Extreme Sport as a Risk Factor
A number of hobbies are considered “high-risk” from an insurance perspective. Some of those, like skydiving and car racing, are uncommon pastimes. Others, like riding motorcycles, are relatively mainstream but do still carry a higher risk for insurers. While motorcycles make up a small percentage of vehicles on the road, for instance, and are, overall, involved in fewer accidents, these accidents are more likely to result in injury or death, due to the unprotected nature of the rider.
Other activities considered high-risk hobbies by insurers:
Hang gliding / parachuting / parasailing
Mountain climbing (high-altitude)
Racing (boat, bike, motorcycle, auto)
Skiing (high-altitude, heli- or backcountry skiing)
Snowboarding (half pipe, jumps, heli- or backcountry snowboarding)
Mountain biking (high-altitude)
Hot air ballooning
Competitive martial arts
Activities that are not generally considered high-risk by insurers include:
Indoor rock climbing / bouldering
General skiing or snowboarding (on resort slopes)
Trail mountain biking (low-altitude)
Martial arts (general)
The good news is, despite the dangerous nature of high-risk sports and activities, very few insurers will refuse to provide you with life insurance. Instead, you can expect to pay a higher premium than a person who is the same age, sex, and at the same general level of health as you.
When you apply for life insurance, the insurance company’s questionnaire will ask a multitude of questions about your past health issues, habits, and regular activities. If you answer yes for any of their high-risk hobbies, you will likely be asked follow-up questions, which may include whether you do activities alone or in a group, whether you climb or hike high- or low-altitude, where you scuba dive, what type of scuba certification you have, how long you’ve been doing it, and your maximum dive depth.
Whatever questions the insurer asks, be sure to answer them thoroughly and honestly. Getting the correct policy is the best way to insure your life insurance covers you and your family should the worst come to pass while you are participating in your favorite extreme sport.

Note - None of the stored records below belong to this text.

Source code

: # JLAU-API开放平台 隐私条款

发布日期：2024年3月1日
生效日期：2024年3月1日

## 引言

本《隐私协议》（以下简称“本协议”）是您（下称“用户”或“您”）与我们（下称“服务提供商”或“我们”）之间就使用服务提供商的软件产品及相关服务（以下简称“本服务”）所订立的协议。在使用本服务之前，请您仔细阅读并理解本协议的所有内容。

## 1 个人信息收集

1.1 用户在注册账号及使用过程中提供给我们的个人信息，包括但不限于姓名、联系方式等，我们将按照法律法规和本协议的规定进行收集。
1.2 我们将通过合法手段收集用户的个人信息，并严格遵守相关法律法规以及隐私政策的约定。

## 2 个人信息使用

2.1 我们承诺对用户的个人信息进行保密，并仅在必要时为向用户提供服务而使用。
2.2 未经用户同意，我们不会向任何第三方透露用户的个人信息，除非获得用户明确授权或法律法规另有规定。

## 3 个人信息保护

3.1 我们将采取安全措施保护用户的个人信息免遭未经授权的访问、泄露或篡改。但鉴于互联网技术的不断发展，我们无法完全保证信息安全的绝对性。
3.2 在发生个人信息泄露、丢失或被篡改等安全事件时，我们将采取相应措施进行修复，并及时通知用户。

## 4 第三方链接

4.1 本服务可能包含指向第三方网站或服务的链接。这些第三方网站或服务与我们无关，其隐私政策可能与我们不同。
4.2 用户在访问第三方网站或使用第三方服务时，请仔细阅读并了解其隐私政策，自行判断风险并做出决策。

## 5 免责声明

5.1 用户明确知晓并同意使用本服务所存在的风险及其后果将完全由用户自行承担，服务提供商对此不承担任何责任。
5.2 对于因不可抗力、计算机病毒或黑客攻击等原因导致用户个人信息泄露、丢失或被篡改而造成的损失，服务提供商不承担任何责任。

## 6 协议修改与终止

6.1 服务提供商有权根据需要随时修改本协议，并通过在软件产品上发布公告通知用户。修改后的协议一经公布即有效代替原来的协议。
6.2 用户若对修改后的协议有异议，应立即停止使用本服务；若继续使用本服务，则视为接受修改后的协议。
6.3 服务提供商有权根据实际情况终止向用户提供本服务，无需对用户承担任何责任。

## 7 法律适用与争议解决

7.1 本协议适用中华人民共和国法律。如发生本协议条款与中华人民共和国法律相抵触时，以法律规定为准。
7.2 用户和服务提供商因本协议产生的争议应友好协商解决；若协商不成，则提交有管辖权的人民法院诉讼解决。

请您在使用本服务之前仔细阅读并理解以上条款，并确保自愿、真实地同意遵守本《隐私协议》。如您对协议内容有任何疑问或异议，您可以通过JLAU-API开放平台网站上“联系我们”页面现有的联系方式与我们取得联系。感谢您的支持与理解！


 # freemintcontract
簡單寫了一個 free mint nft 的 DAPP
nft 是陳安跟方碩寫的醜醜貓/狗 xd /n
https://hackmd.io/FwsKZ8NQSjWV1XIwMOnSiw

How Much is the Difference?
So, you know your life insurance premium is going to be higher because you participate in a high-risk activity like heli-skiing or scuba diving. You’ve come to terms, and you’re cool with it. The question is, how much higher is it going to be?
That’s a very good question and one that’s difficult to answer.
First, it depends on the insurer. Different insurance companies have different rate increases for high-risk activities. What insurance companies consider “high-risk” also differs.
It sounds counterintuitive, but when it comes to life insurance, the more you disclose to the insurer, the more favorable a rate you are likely to get. If you say you “regularly” climb at high-altitudes, for instance, when you climb at high altitudes three or four times a year, you may find your insurer doesn’t view climbing once a season as a “regular” hobby for policy purposes. It often comes down to the details and not just the activity alone.
As a general rule, though, regular high-risk hobbies are going to add between $1000 and $2500 to your life insurance price quotes (that’s yearly), whether you are buying life insurance through your local insurance company or if you buy life insurance online, so $100-200 extra per month is a good number to budget in.
Don’t Take Chances with Your Family’s Livelihood
Knowing your insurance premium is going to be higher because you love to go climbing in the Rockies can be a financial blow. While the devil on your shoulder might be tempting you not to disclose your adventurous leisure time activities to your insurance company in the hopes of scoring a better deal on policy, though, non-disclosure is always a bad idea.
Keeping a risky hobby from your insurer may result in an insurance policy that won’t pay out if something happens while you are on a mountain or deep in the depths of the ocean. Sure, you could take the chance that the insurance company won’t find out it’s something you do frequently, but, if they do find out, they also won’t be obligated to pay out the policy. If you’re going to err when filling out your insurance application, it’s best to err on the side of too much disclosure.
And, if for some reason, your high-risk hobby doesn’t appear on the questionnaire provided by the insurance company, tell them about it anyway. That way, there won’t be any surprises for anyone if you have to put the thing to use.